Department of Biomedical Engineering, Amirkabir University of Technology, 424Hafez Ave, Tehran, Iran.
Department of Biomedical Engineering, Amirkabir University of Technology, 424Hafez Ave, Tehran, Iran.
Neural Netw. 2018 Sep;105:304-315. doi: 10.1016/j.neunet.2018.05.016. Epub 2018 May 31.
Nonlinear components extracted from deep structures of bottleneck neural networks exhibit a great ability to express input space in a low-dimensional manifold. Sharing and combining the components boost the capability of the neural networks to synthesize and interpolate new and imaginary data. This synthesis is possibly a simple model of imaginations in human brain where the components are expressed in a nonlinear low dimensional manifold. The current paper introduces a novel Dynamic Deep Bottleneck Neural Network to analyze and extract three main features of videos regarding the expression of emotions on the face. These main features are identity, emotion and expression intensity that are laid in three different sub-manifolds of one nonlinear general manifold.
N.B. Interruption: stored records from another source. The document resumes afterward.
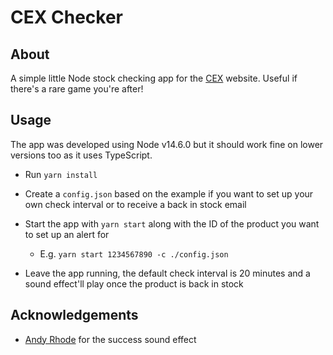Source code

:# CEX Checker

## About

A simple little Node stock checking app for the [CEX](https://uk.webuy.com) website. Useful if there's a rare game you're after!

## Usage

The app was developed using Node v14.6.0 but it should work fine on lower versions too as it uses TypeScript.

* Run `yarn install`

* Create a `config.json` based on the example if you want to set up your own check interval or to receive a back in stock email

* Start the app with `yarn start` along with the ID of the product you want to set up an alert for
  * E.g. `yarn start 1234567890 -c ./config.json`

* Leave the app running, the default check interval is 20 minutes and a sound effect'll play once the product is back in stock

## Acknowledgements
* [Andy Rhode](https://www.freesound.org/people/rhodesmas/) for the success sound effect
The proposed model enjoying the advantages of recurrent networks was used to analyze the sequence and dynamics of information in videos. It is noteworthy to mention that this model also has also the potential to synthesize new videos showing variations of one specific emotion on the face of unknown subjects. Experiments on discrimination and recognition ability of extracted components showed that the proposed model has an average of 97.77% accuracy in recognition of six prominent emotions (Fear, Surprise, Sadness, Anger, Disgust, and Happiness), and 78.17% accuracy in the recognition of intensity. The produced videos revealed variations from neutral to the apex of an emotion on the face of the unfamiliar test subject which is on average 0.8 similar to reference videos in the scale of the SSIM method.
从瓶颈神经网络的深层结构中提取的非线性成分具有在低维流形中表达输入空间的强大能力。共享和组合这些成分可以提高神经网络合成和插值新的和想象的数据的能力。这种合成可能是人类大脑想象的简单模型,其中成分在非线性低维流形中表示。本文介绍了一种新颖的动态深度瓶颈神经网络,用于分析和提取有关面部表情的视频的三个主要特征。这些主要特征是身份、情绪和表情强度,它们位于一个非线性总体流形的三个不同子流形中。所提出的模型利用递归网络的优势来分析视频中的信息序列和动态。值得一提的是,该模型还具有合成新视频的潜力,这些新视频显示了未知主体面部上特定情绪的变化。对提取成分的辨别和识别能力的实验表明,所提出的模型在识别六种突出情绪(恐惧、惊讶、悲伤、愤怒、厌恶和幸福)方面的平均准确率为 97.77%,在识别强度方面的准确率为 78.17%。生成的视频显示了从中性到陌生测试对象面部情绪顶点的变化,平均在 SSIM 方法的尺度上与参考视频相似 0.8。